North Las Vegas physical therapist accused of lewdness faces third lawsuit

Brady Powell (Metropolitan Police Department)

A third lawsuit was filed Wednesday against a North Las Vegas physical therapist already facing criminal lewdness charges in connection with allegations of inappropriately touching clients.

Brady Powell, 42, a physical therapist at Premier Physical Therapy and Sports Performance was arrested in early February on seven misdemeanor counts of open or gross lewdness.

Powell is accused of touching female clients inappropriately during physical therapy appointments, rubbing his crotch on the victims during their appointments, according to police records and civil court filings.

About two weeks after his arrest, a woman sued Powell and Premier Physical Therapy and Sports Performance alleging Powell touched her inappropriately four different times and exposed his genitals to her on one occasion.

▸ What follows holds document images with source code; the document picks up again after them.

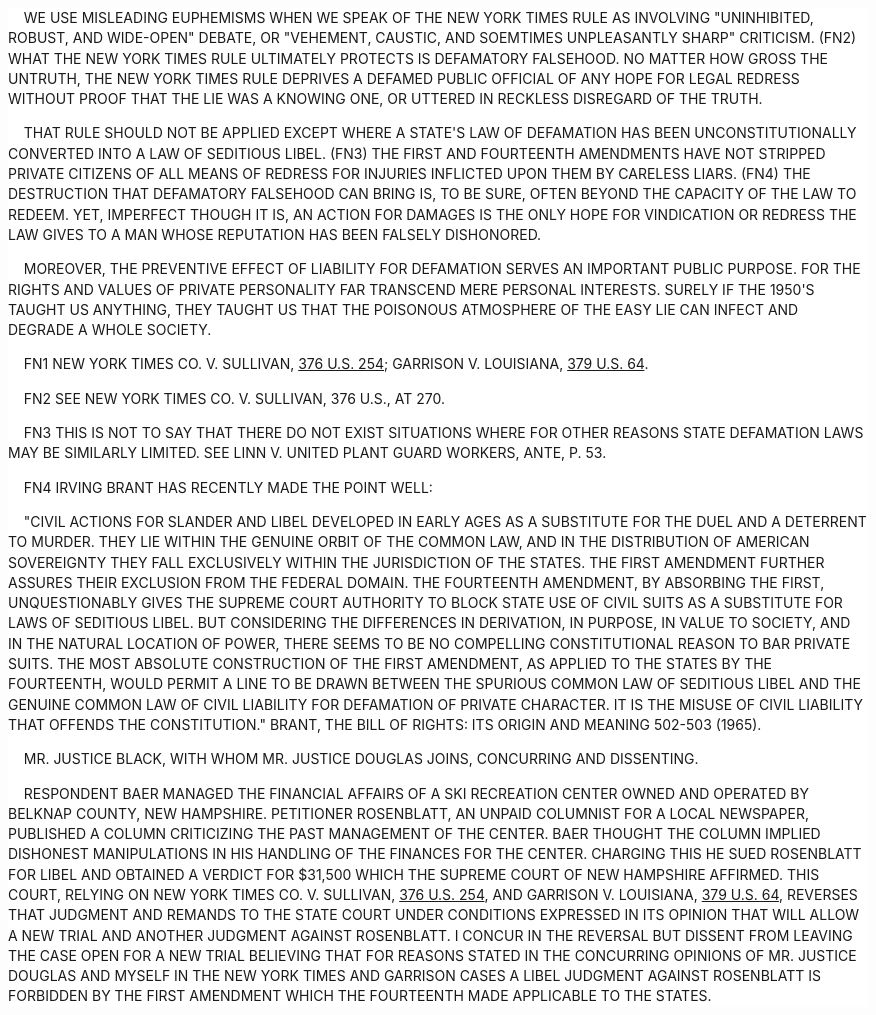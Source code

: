     WE USE MISLEADING EUPHEMISMS WHEN WE SPEAK OF THE NEW YORK TIMES RULE AS INVOLVING "UNINHIBITED, ROBUST, AND WIDE-OPEN" DEBATE, OR "VEHEMENT, CAUSTIC, AND SOEMTIMES UNPLEASANTLY SHARP" CRITICISM.  (FN2)  WHAT THE NEW YORK TIMES RULE ULTIMATELY PROTECTS IS DEFAMATORY FALSEHOOD.  NO MATTER HOW GROSS THE UNTRUTH, THE NEW YORK TIMES RULE DEPRIVES A DEFAMED PUBLIC OFFICIAL OF ANY HOPE FOR LEGAL REDRESS WITHOUT PROOF THAT THE LIE WAS A KNOWING ONE, OR UTTERED IN RECKLESS DISREGARD OF THE TRUTH.

    THAT RULE SHOULD NOT BE APPLIED EXCEPT WHERE A STATE'S LAW OF DEFAMATION HAS BEEN UNCONSTITUTIONALLY CONVERTED INTO A LAW OF SEDITIOUS LIBEL.  (FN3)  THE FIRST AND FOURTEENTH AMENDMENTS HAVE NOT STRIPPED PRIVATE CITIZENS OF ALL MEANS OF REDRESS FOR INJURIES INFLICTED UPON THEM BY CARELESS LIARS.  (FN4)  THE DESTRUCTION THAT DEFAMATORY FALSEHOOD CAN BRING IS, TO BE SURE, OFTEN BEYOND THE CAPACITY OF THE LAW TO REDEEM.  YET, IMPERFECT THOUGH IT IS, AN ACTION FOR DAMAGES IS THE ONLY HOPE FOR VINDICATION OR REDRESS THE LAW GIVES TO A MAN WHOSE REPUTATION HAS BEEN FALSELY DISHONORED.

    MOREOVER, THE PREVENTIVE EFFECT OF LIABILITY FOR DEFAMATION SERVES AN IMPORTANT PUBLIC PURPOSE.  FOR THE RIGHTS AND VALUES OF PRIVATE PERSONALITY FAR TRANSCEND MERE PERSONAL INTERESTS.  SURELY IF THE 1950'S TAUGHT US ANYTHING, THEY TAUGHT US THAT THE POISONOUS ATMOSPHERE OF THE EASY LIE CAN INFECT AND DEGRADE A WHOLE SOCIETY.

    FN1  NEW YORK TIMES CO. V. SULLIVAN, [376 U.S. 254][/us/courts/scotus/usReporter/376/254]; GARRISON V. LOUISIANA, [379 U.S. 64][/us/courts/scotus/usReporter/379/64].

    FN2  SEE NEW YORK TIMES CO. V. SULLIVAN, 376 U.S., AT 270.

    FN3  THIS IS NOT TO SAY THAT THERE DO NOT EXIST SITUATIONS WHERE FOR OTHER REASONS STATE DEFAMATION LAWS MAY BE SIMILARLY LIMITED.  SEE LINN V. UNITED PLANT GUARD WORKERS, ANTE, P. 53.

    FN4  IRVING BRANT HAS RECENTLY MADE THE POINT WELL:

    "CIVIL ACTIONS FOR SLANDER AND LIBEL DEVELOPED IN EARLY AGES AS A SUBSTITUTE FOR THE DUEL AND A DETERRENT TO MURDER.  THEY LIE WITHIN THE GENUINE ORBIT OF THE COMMON LAW, AND IN THE DISTRIBUTION OF AMERICAN SOVEREIGNTY THEY FALL EXCLUSIVELY WITHIN THE JURISDICTION OF THE STATES.  THE FIRST AMENDMENT FURTHER ASSURES THEIR EXCLUSION FROM THE FEDERAL DOMAIN.  THE FOURTEENTH AMENDMENT, BY ABSORBING THE FIRST, UNQUESTIONABLY GIVES THE SUPREME COURT AUTHORITY TO BLOCK STATE USE OF CIVIL SUITS AS A SUBSTITUTE FOR LAWS OF SEDITIOUS LIBEL.  BUT CONSIDERING THE DIFFERENCES IN DERIVATION, IN PURPOSE, IN VALUE TO SOCIETY, AND IN THE NATURAL LOCATION OF POWER, THERE SEEMS TO BE NO COMPELLING CONSTITUTIONAL REASON TO BAR PRIVATE SUITS.  THE MOST ABSOLUTE CONSTRUCTION OF THE FIRST AMENDMENT, AS APPLIED TO THE STATES BY THE FOURTEENTH, WOULD PERMIT A LINE TO BE DRAWN BETWEEN THE SPURIOUS COMMON LAW OF SEDITIOUS LIBEL AND THE GENUINE COMMON LAW OF CIVIL LIABILITY FOR DEFAMATION OF PRIVATE CHARACTER.  IT IS THE MISUSE OF CIVIL LIABILITY THAT OFFENDS THE CONSTITUTION."  BRANT, THE BILL OF RIGHTS:  ITS ORIGIN AND MEANING 502-503 (1965).

    MR. JUSTICE BLACK, WITH WHOM MR. JUSTICE DOUGLAS JOINS, CONCURRING AND DISSENTING.

    RESPONDENT BAER MANAGED THE FINANCIAL AFFAIRS OF A SKI RECREATION CENTER OWNED AND OPERATED BY BELKNAP COUNTY, NEW HAMPSHIRE.  PETITIONER ROSENBLATT, AN UNPAID COLUMNIST FOR A LOCAL NEWSPAPER, PUBLISHED A COLUMN CRITICIZING THE PAST MANAGEMENT OF THE CENTER.  BAER THOUGHT THE COLUMN IMPLIED DISHONEST MANIPULATIONS IN HIS HANDLING OF THE FINANCES FOR THE CENTER.  CHARGING THIS HE SUED ROSENBLATT FOR LIBEL AND OBTAINED A VERDICT FOR $31,500 WHICH THE SUPREME COURT OF NEW HAMPSHIRE AFFIRMED.  THIS COURT, RELYING ON NEW YORK TIMES CO. V. SULLIVAN, [376 U.S. 254][/us/courts/scotus/usReporter/376/254], AND GARRISON V. LOUISIANA, [379 U.S. 64][/us/courts/scotus/usReporter/379/64], REVERSES THAT JUDGMENT AND REMANDS TO THE STATE COURT UNDER CONDITIONS EXPRESSED IN ITS OPINION THAT WILL ALLOW A NEW TRIAL AND ANOTHER JUDGMENT AGAINST ROSENBLATT.  I CONCUR IN THE REVERSAL BUT DISSENT FROM LEAVING THE CASE OPEN FOR A NEW TRIAL BELIEVING THAT FOR REASONS STATED IN THE CONCURRING OPINIONS OF MR. JUSTICE DOUGLAS AND MYSELF IN THE NEW YORK TIMES AND GARRISON CASES A LIBEL JUDGMENT AGAINST ROSENBLATT IS FORBIDDEN BY THE FIRST AMENDMENT WHICH THE FOURTEENTH MADE APPLICABLE TO THE STATES.


[/us/courts/scotus/usReporter/383/75]: https://publicdocs.github.io/go/links?ns=uslm-x&ref=%2Fus%2Fcourts%2Fscotus%2FusReporter%2F383%2F75
[/us/courts/scotus/usReporter/376/254]: https://publicdocs.github.io/go/links?ns=uslm-x&ref=%2Fus%2Fcourts%2Fscotus%2FusReporter%2F376%2F254
[/us/courts/scotus/usReporter/379/64]: https://publicdocs.github.io/go/links?ns=uslm-x&ref=%2Fus%2Fcourts%2Fscotus%2FusReporter%2F379%2F64
[/us/courts/scotus/usReporter/376/254]: https://publicdocs.github.io/go/links?ns=uslm-x&ref=%2Fus%2Fcourts%2Fscotus%2FusReporter%2F376%2F254
[/us/courts/scotus/usReporter/379/64]: https://publicdocs.github.io/go/links?ns=uslm-x&ref=%2Fus%2Fcourts%2Fscotus%2FusReporter%2F379%2F64
[/us/courts/scotus/usReporter/380/941]: https://publicdocs.github.io/go/links?ns=uslm-x&ref=%2Fus%2Fcourts%2Fscotus%2FusReporter%2F380%2F941
[/us/courts/scotus/usReporter/328/331]: https://publicdocs.github.io/go/links?ns=uslm-x&ref=%2Fus%2Fcourts%2Fscotus%2FusReporter%2F328%2F331
[/us/courts/scotus/usReporter/360/564]: https://publicdocs.github.io/go/links?ns=uslm-x&ref=%2Fus%2Fcourts%2Fscotus%2FusReporter%2F360%2F564
[/us/courts/scotus/usReporter/357/513]: https://publicdocs.github.io/go/links?ns=uslm-x&ref=%2Fus%2Fcourts%2Fscotus%2FusReporter%2F357%2F513
[/us/courts/scotus/usReporter/376/254]: https://publicdocs.github.io/go/links?ns=uslm-x&ref=%2Fus%2Fcourts%2Fscotus%2FusReporter%2F376%2F254
[/us/courts/scotus/usReporter/364/520]: https://publicdocs.github.io/go/links?ns=uslm-x&ref=%2Fus%2Fcourts%2Fscotus%2FusReporter%2F364%2F520
[/us/courts/scotus/usReporter/310/88]: https://publicdocs.github.io/go/links?ns=uslm-x&ref=%2Fus%2Fcourts%2Fscotus%2FusReporter%2F310%2F88
[/us/courts/scotus/usReporter/283/359]: https://publicdocs.github.io/go/links?ns=uslm-x&ref=%2Fus%2Fcourts%2Fscotus%2FusReporter%2F283%2F359
[/us/stat/1/596]: https://publicdocs.github.io/go/links?ns=uslm&ref=%2Fus%2Fstat%2F1%2F596
[/us/courts/scotus/usReporter/354/476]: https://publicdocs.github.io/go/links?ns=uslm-x&ref=%2Fus%2Fcourts%2Fscotus%2FusReporter%2F354%2F476
[/us/courts/scotus/usReporter/343/250]: https://publicdocs.github.io/go/links?ns=uslm-x&ref=%2Fus%2Fcourts%2Fscotus%2FusReporter%2F343%2F250
[/us/courts/scotus/usReporter/360/525]: https://publicdocs.github.io/go/links?ns=uslm-x&ref=%2Fus%2Fcourts%2Fscotus%2FusReporter%2F360%2F525
[/us/courts/scotus/usReporter/379/64]: https://publicdocs.github.io/go/links?ns=uslm-x&ref=%2Fus%2Fcourts%2Fscotus%2FusReporter%2F379%2F64
[/us/courts/scotus/usReporter/325/91]: https://publicdocs.github.io/go/links?ns=uslm-x&ref=%2Fus%2Fcourts%2Fscotus%2FusReporter%2F325%2F91
[/us/courts/scotus/usReporter/376/254]: https://publicdocs.github.io/go/links?ns=uslm-x&ref=%2Fus%2Fcourts%2Fscotus%2FusReporter%2F376%2F254
[/us/courts/scotus/usReporter/379/64]: https://publicdocs.github.io/go/links?ns=uslm-x&ref=%2Fus%2Fcourts%2Fscotus%2FusReporter%2F379%2F64
[/us/courts/scotus/usReporter/376/254]: https://publicdocs.github.io/go/links?ns=uslm-x&ref=%2Fus%2Fcourts%2Fscotus%2FusReporter%2F376%2F254
[/us/courts/scotus/usReporter/379/64]: https://publicdocs.github.io/go/links?ns=uslm-x&ref=%2Fus%2Fcourts%2Fscotus%2FusReporter%2F379%2F64
[/us/courts/scotus/usReporter/378/368]: https://publicdocs.github.io/go/links?ns=uslm-x&ref=%2Fus%2Fcourts%2Fscotus%2FusReporter%2F378%2F368
[/us/courts/scotus/usReporter/376/254]: https://publicdocs.github.io/go/links?ns=uslm-x&ref=%2Fus%2Fcourts%2Fscotus%2FusReporter%2F376%2F254
[/us/courts/scotus/usReporter/376/254]: https://publicdocs.github.io/go/links?ns=uslm-x&ref=%2Fus%2Fcourts%2Fscotus%2FusReporter%2F376%2F254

A second woman sued Powell and the physical therapy clinic in April, alleging Powell touched her inappropriately during sessions in August.

The third suit, filed Wednesday against Powell and the clinic that listed him as a managing partner, alleged that he touched another woman inappropriately during a November physical therapy session.

The latest complaint, filed by Robert Eglet, Tracy Eglet and Danielle Miller, accuses the physical therapy clinic of negligence, stating the clinic violated its “duty to maintain its premises in a reasonably safe condition for the public” by failing to “stop guests from being victims of open and gross lewdness.” The suit also alleges negligence against the clinic in hiring, retaining and supervising Powell while the alleged lewdness was happening.

The lawsuit also accuses Powell of negligently inflicting emotional distress on the victim through his alleged inappropriate touching.

The complaint said the victim still suffers from post-traumatic stress, anxiety, and has trouble sleeping because of nightmares about the alleged non-consensual touching from Powell.

“It should be incomprehensible that a medical professional, like Mr. Powell, would breach the trust of his patients when they are in pain, and seeking healing,” Tracy Eglet said in a statement.

Eglet, whose firm Eglet Adams also filed the first lawsuit against Powell, commended her clients for coming forward about their alleged abuse, and said abusive behavior has been “allowed to go on mostly unchecked, for decades.”

She said she hopes the lawsuit would help deter abusive behavior in the future, and “send a clear message to sexual predators, in a fiduciary relationship with their victim, that they will face legal consequences for their abuse.”

Powell is due back in court June 26 on the criminal charges. An attorney for Powell in the criminal case could not immediately be reached for comment.